Wie lange ging diese Eierei nun eigentlich schon? Unser Archiv sagt: seit zwölf Jahren. Seit zwölf Jahren mahnte der Behindertenbeirat der Stadt immer wieder an, dass die Blindenleitstreifen in der Grimmaischen Straße und in der Petersstraße zu den jährlichen Weihnachtsmärkten nicht zugebaut werden sollen. Und immer wieder meinte die Stadt, dass das gerade in der Grimmaischen nicht ginge. Als wäre es sehbehinderten Menschen zumutbar, zum Weihnachtsmarkt mit Buden und Glühweinständen zu kollidieren.
Aber längst hat der Behindertenbeirat von diesen Ausreden die Nase voll. Welcher Frust sich da im Lauf der Jahre aufgestaut hat, machte Linke-Stadtrat Sören Pellmann am 20. September deutlich, als er den Antrag des Behindertenbeirats insbesondere zur Grimmaischen Straße in die Ratsversammlung einbrachte.
Aber auch der Begründungstext des Antrags ist deutlich: „Insbesondere während des Weihnachtsmarktes ist eine Benutzung des Blindenleitstreifens im Bereiche der Grimmaischen Straße nicht möglich. In Abwägung der Durchlässigkeit und des Brandschutzes gab es hier immer wieder eine ‚Kompromiss-Variante‘“.

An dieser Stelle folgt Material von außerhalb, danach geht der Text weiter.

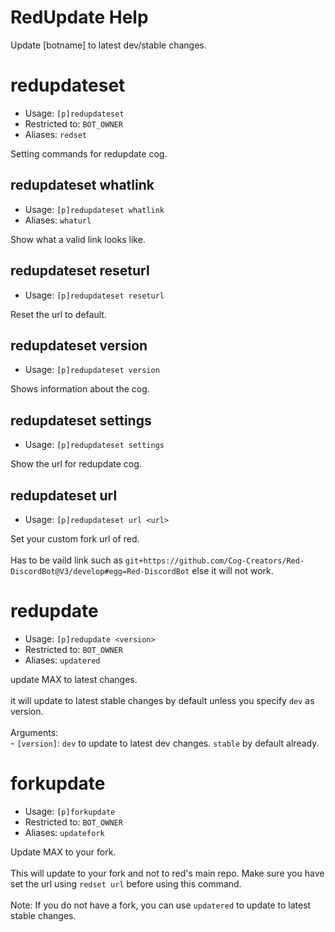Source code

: # RedUpdate Help

Update [botname] to latest dev/stable changes.

# redupdateset
 - Usage: `[p]redupdateset`
 - Restricted to: `BOT_OWNER`
 - Aliases: `redset`

Setting commands for redupdate cog.

## redupdateset whatlink
 - Usage: `[p]redupdateset whatlink`
 - Aliases: `whaturl`

Show what a valid link looks like.

## redupdateset reseturl
 - Usage: `[p]redupdateset reseturl`

Reset the url to default.

## redupdateset version
 - Usage: `[p]redupdateset version`

Shows information about the cog.

## redupdateset settings
 - Usage: `[p]redupdateset settings`

Show the url for redupdate cog.

## redupdateset url
 - Usage: `[p]redupdateset url <url>`

Set your custom fork url of red.<br/><br/>Has to be vaild link such as `git+https://github.com/Cog-Creators/Red-DiscordBot@V3/develop#egg=Red-DiscordBot` else it will not work.

# redupdate
 - Usage: `[p]redupdate <version>`
 - Restricted to: `BOT_OWNER`
 - Aliases: `updatered`

update MAX to latest changes.<br/><br/>it will update to latest stable changes by default unless you specify `dev` as version.<br/><br/>Arguments:<br/>- `[version]`: `dev` to update to latest dev changes. `stable` by default already.

# forkupdate
 - Usage: `[p]forkupdate`
 - Restricted to: `BOT_OWNER`
 - Aliases: `updatefork`

Update MAX to your fork.<br/><br/>This will update to your fork and not to red's main repo. Make sure you have set the url using `redset url` before using this command.<br/><br/>Note: If you do not have a fork, you can use `updatered` to update to latest stable changes.
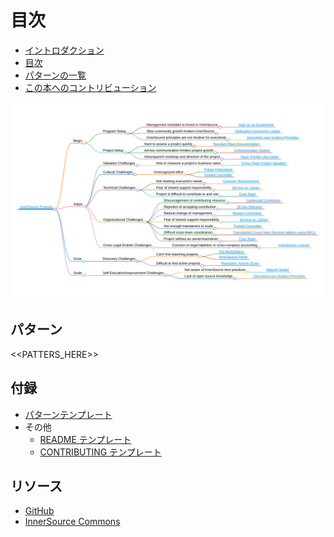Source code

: # 目次

<!--
Do not edit toc.md directly!!!
Instead edit toc_template.md
-->

<!--
  NOTE:
  Paths in here are relative to this file, and not relative to the root specified in .gitbook.yaml.
-->

* [イントロダクション](../book/introduction.md)
* [目次](../book/toc.md)
* [パターンの一覧](../book/explore-patterns.md)
* [この本へのコントリビューション](../book/contribute.md)

![インナーソースパターンのマインドマップ](../pattern-categorization/innersource-program-mind-map.png)

## パターン<a id="p"></a>

<<PATTERS_HERE>>

## 付録

* [パターンテンプレート](../meta/pattern-template.md)
* その他
  * [README テンプレート](../translation/japanese/templates/README-template.md)
  * [CONTRIBUTING テンプレート](../translation/japanese/templates/CONTRIBUTING-template.md)

## リソース

* [GitHub](https://github.com/InnerSourceCommons/InnerSourcePatterns)
* [InnerSource Commons](http://innersourcecommons.org)
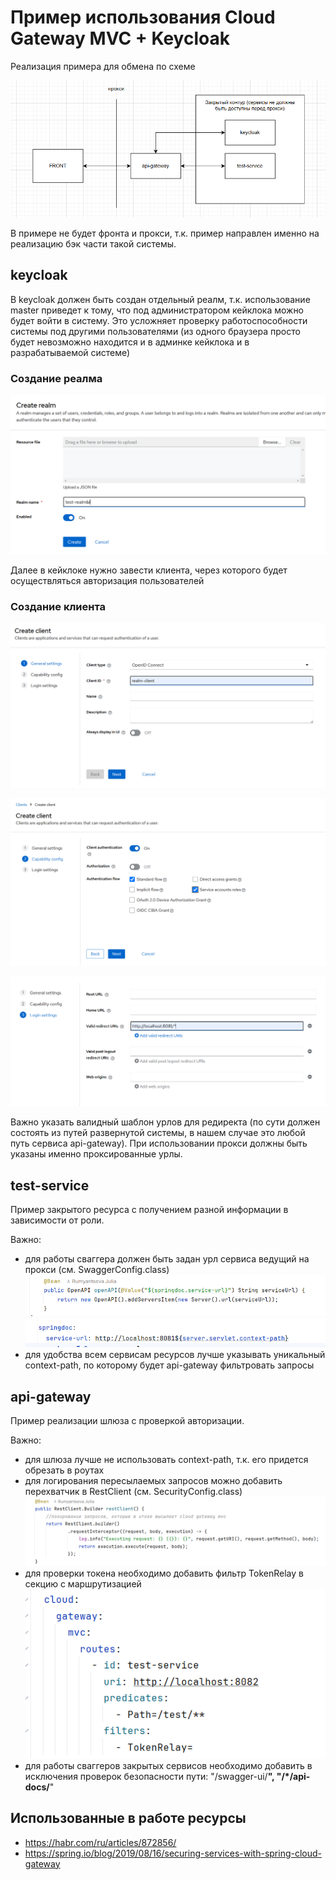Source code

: # Пример использования Cloud Gateway MVC + Keycloak

Реализация примера для обмена по схеме

![img.png](resources/schema.png)

В примере не будет фронта и прокси, т.к. пример направлен именно на реализацию бэк части такой системы.

## keycloak

В keycloak должен быть создан отдельный реалм, 
т.к. использование master приведет к тому, что под администратором кейклока можно будет войти в систему.
Это усложняет проверку работоспособности системы под другими пользователями 
(из одного браузера просто будет невозможно находится и в админке кейклока и в разрабатываемой системе)

### Создание реалма
![img.png](resources/realm.png)

Далее в кейклоке нужно завести клиента, через которого будет осуществляться авторизация пользователей

### Создание клиента
![img_1.png](resources/client-general.png)

![img_2.png](resources/client-capability.png)

![img_3.png](resources/client-urls.png)

Важно указать валидный шаблон урлов для редиректа (по сути должен состоять из путей развернутой системы, 
в нашем случае это любой путь сервиса api-gateway). 
При использовании прокси должны быть указаны именно проксированные урлы.

## test-service

Пример закрытого ресурса с получением разной информации в зависимости от роли.

Важно:
- для работы сваггера должен быть задан урл сервиса ведущий на прокси (см. SwaggerConfig.class)
![img.png](resources/swagger-code.png)
![img_1.png](resources/swagger-config.png)
- для удобства всем сервисам ресурсов лучше указывать уникальный context-path, по которому будет api-gateway фильтровать запросы

## api-gateway

Пример реализации шлюза с проверкой авторизации.

Важно:
- для шлюза лучше не использовать context-path, т.к. его придется обрезать в роутах
- для логирования пересылаемых запросов можно добавить перехватчик в RestClient (см. SecurityConfig.class)
![img.png](resources/log-gateway.png)
- для проверки токена необходимо добавить фильтр TokenRelay в секцию с маршрутизацией
![img_1.png](resources/token-gateway.png)
- для работы сваггеров закрытых сервисов необходимо добавить в исключения проверок безопасности пути: "/swagger-ui/**",
  "/*/api-docs/**"

## Использованные в работе ресурсы

- https://habr.com/ru/articles/872856/
- https://spring.io/blog/2019/08/16/securing-services-with-spring-cloud-gateway
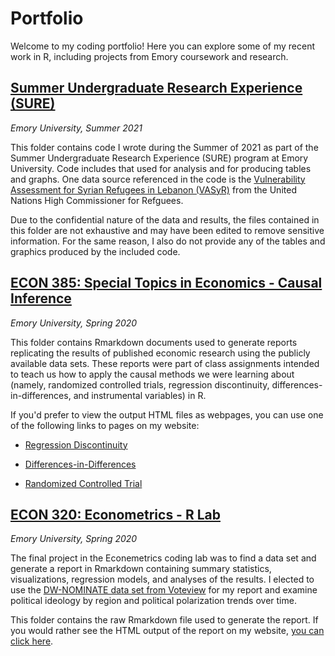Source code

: # Portfolio

Welcome to my coding portfolio! Here you can explore some of my recent work in R, including projects from Emory coursework and research.

## [Summer Undergraduate Research Experience (SURE)](/SURE_Social_Program_Manipulation)
*Emory University, Summer 2021*

This folder contains code I wrote during the Summer of 2021 as part of the Summer Undergraduate Research Experience (SURE) program at Emory University. Code includes that used for analysis and for producing tables and graphs. One data source referenced in the code is the [Vulnerability Assessment for Syrian Refugees in Lebanon (VASyR)](http://ialebanon.unhcr.org/vasyr/) from the United Nations High Commissioner for Refguees.

Due to the confidential nature of the data and results, the files contained in this folder are not exhaustive and may have been edited to remove sensitive information. For the same reason, I also do not provide any of the tables and graphics produced by the included code.

## [ECON 385: Special Topics in Economics - Causal Inference](/ECON385_Causal_Inference)
*Emory University, Spring 2020*

This folder contains Rmarkdown documents used to generate reports replicating the results of published economic research using the publicly available data sets. These reports were part of class assignments intended to teach us how to apply the causal methods we were learning about (namely, randomized controlled trials, regression discontinuity, differences-in-differences, and instrumental variables) in R.

If you'd prefer to view the output HTML files as webpages, you can use one of the following links to pages on my website:

* [Regression Discontinuity](https://www.nicholasskelley.com/rmd/causal-replications/Skelley_ECON385_RDD.html)

* [Differences-in-Differences](https://www.nicholasskelley.com/rmd/causal-replications/Skelley_ECON385_DiffInDiff.html)

* [Randomized Controlled Trial](https://www.nicholasskelley.com/rmd/causal-replications/Skelley_ECON385_RCT.html)

## [ECON 320: Econometrics - R Lab](/ECON320_Econometrics_Lab)
*Emory University, Spring 2020*

The final project in the Econemetrics coding lab was to find a data set and generate a report in Rmarkdown containing summary statistics, visualizations, regression models, and analyses of the results. I elected to use the [DW-NOMINATE data set from Voteview](https://www.voteview.com/data) for my report and examine political ideology by region and political polarization trends over time.

This folder contains the raw Rmarkdown file used to generate the report. If you would rather see the HTML output of the report on my website, [you can click here](https://www.nicholasskelley.com/rmd/Skelley_ECON320_Project.html).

Die aber aus Sicht der Menschen, die betroffen sind, kein „Kompromiss“ ist, sondern eindeutig eine von der Stadt praktizierte Behinderung. Hier geht es also nicht mehr um Kompromisse, sondern um eine Lösung, wie Pellmann betonte.
„In der AG Blindenleitsystem ist die Idee einer Verlegung diskutiert worden und im Ergebnis für die beste Lösung erachtet worden. In Rücksprache mit Nutzerinnen und Nutzern des Leitstreifens spricht neben der Besonderheit des Weihnachtsmarktes auch die tägliche Nutzung für eine Verlegung, da in den Sommermonaten es immer wieder zu Situationen gekommen ist, wo durch das laufende Wasser Blindenstöcke nass geworden sind“, heißt es im Antrag weiter.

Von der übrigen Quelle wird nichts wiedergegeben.